It is no accident one of the world's biggest movie stars, Robert Downey Jr., maintains that notation after his name. The "Iron Man" star is, of course his father's namesake. But fans may not know that the "Sr." Downey is a noted indie filmmaker. Once filming began on "Iron Man 2," the iconic director, Downey Jr. said, was never far from his mind.
"Well, sure, any time your dad is revered," the 45-year-old actor told MTV News. "I mean, I grew up with people saying, 'Hey, that's Bob Downey's kid' -- and understandably so."
The actor's father has a backstory worthy of the big screen: He served in the Army, played minor-league baseball (striking out Yogi Berra in a game), held the title of Golden Gloves boxing champion and was working as an off-Broadway playwright by age 22. In the 1960s, he made a name for himself writing and directing experimental films like "Balls Bluff" and "No More Excuses," but it was the brilliant 1969 advertising spoof "Putney Swope" (Robert Jr. was 4) that really put him on the map. Thirty years later, he would direct his son in "Hugo Pool," his last wide-release film.
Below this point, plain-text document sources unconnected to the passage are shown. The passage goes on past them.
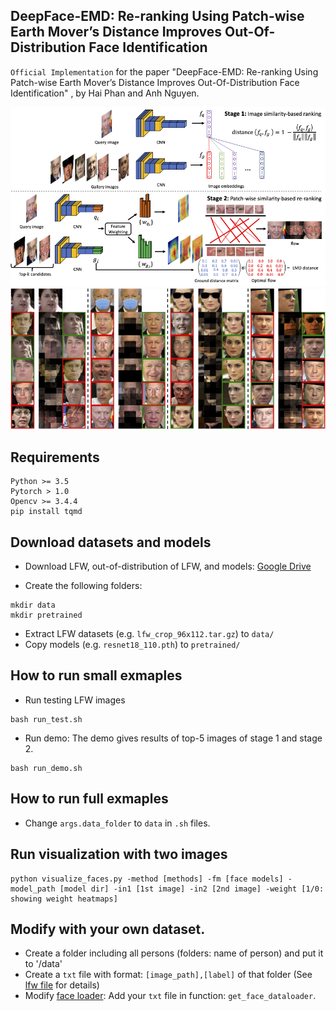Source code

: ## DeepFace-EMD: Re-ranking Using Patch-wise Earth Mover’s Distance Improves Out-Of-Distribution Face Identification

`Official Implementation` for the paper "DeepFace-EMD: Re-ranking Using Patch-wise Earth Mover’s Distance Improves Out-Of-Distribution Face Identification" , by Hai Phan and Anh Nguyen.

![](figs/framework.png) 
![](figs/results.png) 

## Requirements
```
Python >= 3.5
Pytorch > 1.0
Opencv >= 3.4.4
pip install tqmd
```

## Download datasets and models

- Download LFW, out-of-distribution of LFW, and models: [Google Drive](https://drive.google.com/drive/folders/1hoyO7IWaIx2Km-pe4-Sn2D_uTFNLC7Ph)

- Create the following folders:

```
mkdir data
mkdir pretrained
```

- Extract LFW datasets (e.g. `lfw_crop_96x112.tar.gz`) to `data/`
- Copy models (e.g. `resnet18_110.pth`) to `pretrained/` 

## How to run small exmaples
- Run testing LFW images

```
bash run_test.sh
```

- Run demo: The demo gives results of top-5 images of stage 1 and stage 2.
```
bash run_demo.sh
```
## How to run full exmaples

- Change `args.data_folder` to `data` in `.sh` files.

## Run visualization with two images

```
python visualize_faces.py -method [methods] -fm [face models] -model_path [model dir] -in1 [1st image] -in2 [2nd image] -weight [1/0: showing weight heatmaps] 
```

## Modify with your own dataset.
- Create a folder including all persons (folders: name of person) and put it to '/data' 
- Create a `txt` file with format: `[image_path],[label]` of that folder (See [lfw file](data_files/full/lfw_128.txt) for details)
- Modify [face loader](data_loader/facedata_loader.py): Add your `txt` file in function: `get_face_dataloader`.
"He was a great innovator and a heck of a filmmaker," Downey said of his dad, now 73.
In the "Iron Man" follow-up, Downey's Tony Stark is similarly grappling with the memory of his father, a respected weapons manufacturer who left his son with vast wealth, power and lots of unanswered questions. "In Tony's case, it's really this massive looming shadow of his dad's posthumous perfection," Downey said of the plot. "That's a tough thing for him to live up to.
"The big idea, the theme, was legacy -- a double legacy," he continued. "There's the legacy that he is fondly attempting to continue, and there's the legacy that is attempting to be subverted by some old foes. And then there's the legacy that he has no idea about, which, of course, the Marvel universe provides."